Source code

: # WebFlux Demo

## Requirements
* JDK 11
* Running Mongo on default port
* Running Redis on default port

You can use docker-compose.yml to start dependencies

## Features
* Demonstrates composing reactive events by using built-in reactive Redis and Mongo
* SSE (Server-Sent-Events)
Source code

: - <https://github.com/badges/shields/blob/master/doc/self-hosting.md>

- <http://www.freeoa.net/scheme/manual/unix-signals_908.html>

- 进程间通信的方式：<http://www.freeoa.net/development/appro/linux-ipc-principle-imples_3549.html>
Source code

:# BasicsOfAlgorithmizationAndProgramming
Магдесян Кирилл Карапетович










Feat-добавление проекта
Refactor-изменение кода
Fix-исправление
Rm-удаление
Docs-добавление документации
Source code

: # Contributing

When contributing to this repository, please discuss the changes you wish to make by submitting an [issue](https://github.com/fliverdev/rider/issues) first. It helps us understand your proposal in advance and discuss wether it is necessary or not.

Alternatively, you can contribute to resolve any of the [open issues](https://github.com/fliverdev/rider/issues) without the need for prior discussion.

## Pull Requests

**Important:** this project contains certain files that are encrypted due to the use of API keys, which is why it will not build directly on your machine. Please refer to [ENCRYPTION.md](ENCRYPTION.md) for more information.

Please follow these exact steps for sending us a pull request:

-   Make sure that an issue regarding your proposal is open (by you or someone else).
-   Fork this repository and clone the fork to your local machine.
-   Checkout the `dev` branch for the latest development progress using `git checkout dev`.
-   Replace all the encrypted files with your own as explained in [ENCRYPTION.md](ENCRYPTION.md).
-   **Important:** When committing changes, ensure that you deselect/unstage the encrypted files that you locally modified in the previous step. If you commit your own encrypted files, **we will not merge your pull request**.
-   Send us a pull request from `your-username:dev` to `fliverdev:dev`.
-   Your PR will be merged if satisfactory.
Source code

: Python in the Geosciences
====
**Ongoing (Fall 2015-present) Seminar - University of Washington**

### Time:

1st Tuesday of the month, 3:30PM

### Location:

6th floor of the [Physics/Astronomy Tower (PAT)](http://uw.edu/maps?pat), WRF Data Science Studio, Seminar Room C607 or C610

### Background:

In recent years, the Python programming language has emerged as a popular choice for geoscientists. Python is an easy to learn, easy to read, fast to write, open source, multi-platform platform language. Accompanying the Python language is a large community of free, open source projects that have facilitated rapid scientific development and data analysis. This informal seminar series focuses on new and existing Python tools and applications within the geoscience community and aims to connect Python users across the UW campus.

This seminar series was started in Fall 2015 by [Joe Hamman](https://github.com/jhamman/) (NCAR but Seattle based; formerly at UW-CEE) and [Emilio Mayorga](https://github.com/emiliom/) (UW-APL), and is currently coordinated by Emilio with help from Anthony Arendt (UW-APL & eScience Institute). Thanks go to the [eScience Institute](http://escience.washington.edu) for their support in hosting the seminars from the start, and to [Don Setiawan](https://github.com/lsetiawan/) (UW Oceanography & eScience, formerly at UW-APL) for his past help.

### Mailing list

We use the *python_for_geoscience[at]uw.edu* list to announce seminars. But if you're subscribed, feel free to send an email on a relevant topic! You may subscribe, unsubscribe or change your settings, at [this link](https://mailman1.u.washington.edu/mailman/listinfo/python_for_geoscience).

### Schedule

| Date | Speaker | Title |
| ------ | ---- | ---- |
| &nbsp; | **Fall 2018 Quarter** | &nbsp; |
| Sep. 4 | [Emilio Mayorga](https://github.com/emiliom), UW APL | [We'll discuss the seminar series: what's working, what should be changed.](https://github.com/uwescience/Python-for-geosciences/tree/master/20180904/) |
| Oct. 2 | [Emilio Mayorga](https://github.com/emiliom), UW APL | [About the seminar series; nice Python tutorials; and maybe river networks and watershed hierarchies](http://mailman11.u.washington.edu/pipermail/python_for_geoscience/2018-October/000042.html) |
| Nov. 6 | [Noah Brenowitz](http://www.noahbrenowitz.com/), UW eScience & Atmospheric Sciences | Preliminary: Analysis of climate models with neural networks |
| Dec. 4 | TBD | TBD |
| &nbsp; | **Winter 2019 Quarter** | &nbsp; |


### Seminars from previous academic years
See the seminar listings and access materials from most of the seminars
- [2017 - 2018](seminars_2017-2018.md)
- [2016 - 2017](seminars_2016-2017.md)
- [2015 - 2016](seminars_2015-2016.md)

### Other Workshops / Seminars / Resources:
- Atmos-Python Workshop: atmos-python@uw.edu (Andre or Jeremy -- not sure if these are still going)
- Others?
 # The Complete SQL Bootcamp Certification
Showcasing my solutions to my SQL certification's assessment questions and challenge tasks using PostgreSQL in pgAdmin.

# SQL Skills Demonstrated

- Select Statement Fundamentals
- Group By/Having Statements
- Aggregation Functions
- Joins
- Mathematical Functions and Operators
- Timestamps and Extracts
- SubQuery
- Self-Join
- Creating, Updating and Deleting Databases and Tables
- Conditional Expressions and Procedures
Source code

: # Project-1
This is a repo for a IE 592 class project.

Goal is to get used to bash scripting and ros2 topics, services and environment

▶ _Work order_:
Restate the material word for word so that no line differs from the original.

▶ _Answer box_:
Source code

: # WebFlux Demo

## Requirements
* JDK 11
* Running Mongo on default port
* Running Redis on default port

You can use docker-compose.yml to start dependencies

## Features
* Demonstrates composing reactive events by using built-in reactive Redis and Mongo
* SSE (Server-Sent-Events)
Source code

: - <https://github.com/badges/shields/blob/master/doc/self-hosting.md>

- <http://www.freeoa.net/scheme/manual/unix-signals_908.html>

- 进程间通信的方式：<http://www.freeoa.net/development/appro/linux-ipc-principle-imples_3549.html>
Source code

:# BasicsOfAlgorithmizationAndProgramming
Магдесян Кирилл Карапетович










Feat-добавление проекта
Refactor-изменение кода
Fix-исправление
Rm-удаление
Docs-добавление документации
Source code

: # Contributing

When contributing to this repository, please discuss the changes you wish to make by submitting an [issue](https://github.com/fliverdev/rider/issues) first. It helps us understand your proposal in advance and discuss wether it is necessary or not.

Alternatively, you can contribute to resolve any of the [open issues](https://github.com/fliverdev/rider/issues) without the need for prior discussion.

## Pull Requests

**Important:** this project contains certain files that are encrypted due to the use of API keys, which is why it will not build directly on your machine. Please refer to [ENCRYPTION.md](ENCRYPTION.md) for more information.

Please follow these exact steps for sending us a pull request:

-   Make sure that an issue regarding your proposal is open (by you or someone else).
-   Fork this repository and clone the fork to your local machine.
-   Checkout the `dev` branch for the latest development progress using `git checkout dev`.
-   Replace all the encrypted files with your own as explained in [ENCRYPTION.md](ENCRYPTION.md).
-   **Important:** When committing changes, ensure that you deselect/unstage the encrypted files that you locally modified in the previous step. If you commit your own encrypted files, **we will not merge your pull request**.
-   Send us a pull request from `your-username:dev` to `fliverdev:dev`.
-   Your PR will be merged if satisfactory.
Source code

: Python in the Geosciences
====
**Ongoing (Fall 2015-present) Seminar - University of Washington**

### Time:

1st Tuesday of the month, 3:30PM

### Location:

6th floor of the [Physics/Astronomy Tower (PAT)](http://uw.edu/maps?pat), WRF Data Science Studio, Seminar Room C607 or C610

### Background:

In recent years, the Python programming language has emerged as a popular choice for geoscientists. Python is an easy to learn, easy to read, fast to write, open source, multi-platform platform language. Accompanying the Python language is a large community of free, open source projects that have facilitated rapid scientific development and data analysis. This informal seminar series focuses on new and existing Python tools and applications within the geoscience community and aims to connect Python users across the UW campus.

This seminar series was started in Fall 2015 by [Joe Hamman](https://github.com/jhamman/) (NCAR but Seattle based; formerly at UW-CEE) and [Emilio Mayorga](https://github.com/emiliom/) (UW-APL), and is currently coordinated by Emilio with help from Anthony Arendt (UW-APL & eScience Institute). Thanks go to the [eScience Institute](http://escience.washington.edu) for their support in hosting the seminars from the start, and to [Don Setiawan](https://github.com/lsetiawan/) (UW Oceanography & eScience, formerly at UW-APL) for his past help.

### Mailing list

We use the *python_for_geoscience[at]uw.edu* list to announce seminars. But if you're subscribed, feel free to send an email on a relevant topic! You may subscribe, unsubscribe or change your settings, at [this link](https://mailman1.u.washington.edu/mailman/listinfo/python_for_geoscience).

### Schedule

| Date | Speaker | Title |
| ------ | ---- | ---- |
| &nbsp; | **Fall 2018 Quarter** | &nbsp; |
| Sep. 4 | [Emilio Mayorga](https://github.com/emiliom), UW APL | [We'll discuss the seminar series: what's working, what should be changed.](https://github.com/uwescience/Python-for-geosciences/tree/master/20180904/) |
| Oct. 2 | [Emilio Mayorga](https://github.com/emiliom), UW APL | [About the seminar series; nice Python tutorials; and maybe river networks and watershed hierarchies](http://mailman11.u.washington.edu/pipermail/python_for_geoscience/2018-October/000042.html) |
| Nov. 6 | [Noah Brenowitz](http://www.noahbrenowitz.com/), UW eScience & Atmospheric Sciences | Preliminary: Analysis of climate models with neural networks |
| Dec. 4 | TBD | TBD |
| &nbsp; | **Winter 2019 Quarter** | &nbsp; |


### Seminars from previous academic years
See the seminar listings and access materials from most of the seminars
- [2017 - 2018](seminars_2017-2018.md)
- [2016 - 2017](seminars_2016-2017.md)
- [2015 - 2016](seminars_2015-2016.md)

### Other Workshops / Seminars / Resources:
- Atmos-Python Workshop: atmos-python@uw.edu (Andre or Jeremy -- not sure if these are still going)
- Others?
 # The Complete SQL Bootcamp Certification
Showcasing my solutions to my SQL certification's assessment questions and challenge tasks using PostgreSQL in pgAdmin.

# SQL Skills Demonstrated

- Select Statement Fundamentals
- Group By/Having Statements
- Aggregation Functions
- Joins
- Mathematical Functions and Operators
- Timestamps and Extracts
- SubQuery
- Self-Join
- Creating, Updating and Deleting Databases and Tables
- Conditional Expressions and Procedures
Source code

: # Project-1
This is a repo for a IE 592 class project.

Goal is to get used to bash scripting and ros2 topics, services and environment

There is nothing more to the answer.